Sudden death is defined as unexpected cardiac arrest occurring less than one hour after the onset of the first symptoms. Between 2010 and 2012, 23 maternal deaths were considered as unexplained sudden deaths and three of them were not evaluated due to a lack of clinical data. In addition, 13 maternal deaths with an identified cause occurred in a clinical context of sudden death (7 cases of pulmonary embolism, 2 cases of epilepsy, and 2 cases of cardiomyopathy). The first maneuvers of resuscitation in the presence of bystanders were attempted in 8 of 22 cases (36%). This emphasizes the importance of teaching the non-medical resuscitation modalities of cardiac arrest in pregnant women. Pregnant women must receive accurate resuscitation as the whole population. An autopsy was performed in 10 of 33 cases (30%) and was considered incomplete in 3 patients. This result emphasizes the necessity to perform a systematic and specialized autopsy in the context of sudden maternal death, which is mostly unexplained.
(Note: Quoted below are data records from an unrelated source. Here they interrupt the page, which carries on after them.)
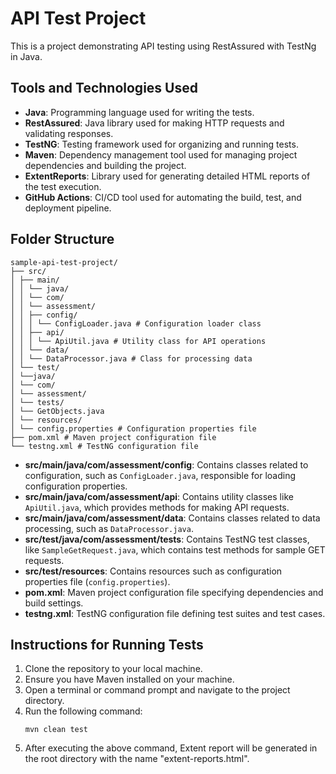 # API Test Project

This is a project demonstrating API testing using RestAssured with TestNg in Java.

## Tools and Technologies Used

- **Java**: Programming language used for writing the tests.
- **RestAssured**: Java library used for making HTTP requests and validating responses.
- **TestNG**: Testing framework used for organizing and running tests.
- **Maven**: Dependency management tool used for managing project dependencies and building the project.
- **ExtentReports**: Library used for generating detailed HTML reports of the test execution.
- **GitHub Actions**: CI/CD tool used for automating the build, test, and deployment pipeline.

## Folder Structure

```
sample-api-test-project/
├── src/
│ ├── main/
│ │ └── java/
│ │ └── com/
│ │ └── assessment/
│ │ ├── config/
│ │ │ └── ConfigLoader.java # Configuration loader class
│ │ ├── api/
│ │ │ └── ApiUtil.java # Utility class for API operations
│ │ └── data/
│ │ └── DataProcessor.java # Class for processing data
│ └── test/
│ └──java/
│ └── com/
│ └── assessment/
│ └── tests/
│ └── GetObjects.java
│ └── resources/
│ └── config.properties # Configuration properties file
├── pom.xml # Maven project configuration file
└── testng.xml # TestNG configuration file
```

- **src/main/java/com/assessment/config**: Contains classes related to configuration, such as `ConfigLoader.java`, responsible for loading configuration properties.
- **src/main/java/com/assessment/api**: Contains utility classes like `ApiUtil.java`, which provides methods for making API requests.
- **src/main/java/com/assessment/data**: Contains classes related to data processing, such as `DataProcessor.java`.
- **src/test/java/com/assessment/tests**: Contains TestNG test classes, like `SampleGetRequest.java`, which contains test methods for sample GET requests.
- **src/test/resources**: Contains resources such as configuration properties file (`config.properties`).
- **pom.xml**: Maven project configuration file specifying dependencies and build settings.
- **testng.xml**: TestNG configuration file defining test suites and test cases.

## Instructions for Running Tests
1. Clone the repository to your local machine.
2. Ensure you have Maven installed on your machine.
3. Open a terminal or command prompt and navigate to the project directory.
4. Run the following command:
   ```
   mvn clean test
   ```
5. After executing the above command, Extent report will be generated in the root directory with the name "extent-reports.html".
猝死定义为首发症状出现后不到一小时内发生的意外心脏骤停。2010年至2012年间,23例孕产妇死亡被视为不明原因的猝死,其中3例因缺乏临床数据未进行评估。此外,在猝死的临床背景下发生了13例已查明死因的孕产妇死亡(7例肺栓塞、2例癫痫和2例心肌病)。22例中有8例(36%)在有旁观者在场的情况下尝试了最初的复苏操作。这凸显了对孕妇进行心脏骤停非医疗复苏方式培训的重要性。孕妇必须和全体人群一样接受准确的复苏。33例中有10例(30%)进行了尸检,3例患者的尸检被认为不完整。这一结果强调了在孕产妇猝死(大多原因不明)的情况下进行系统和专业尸检的必要性。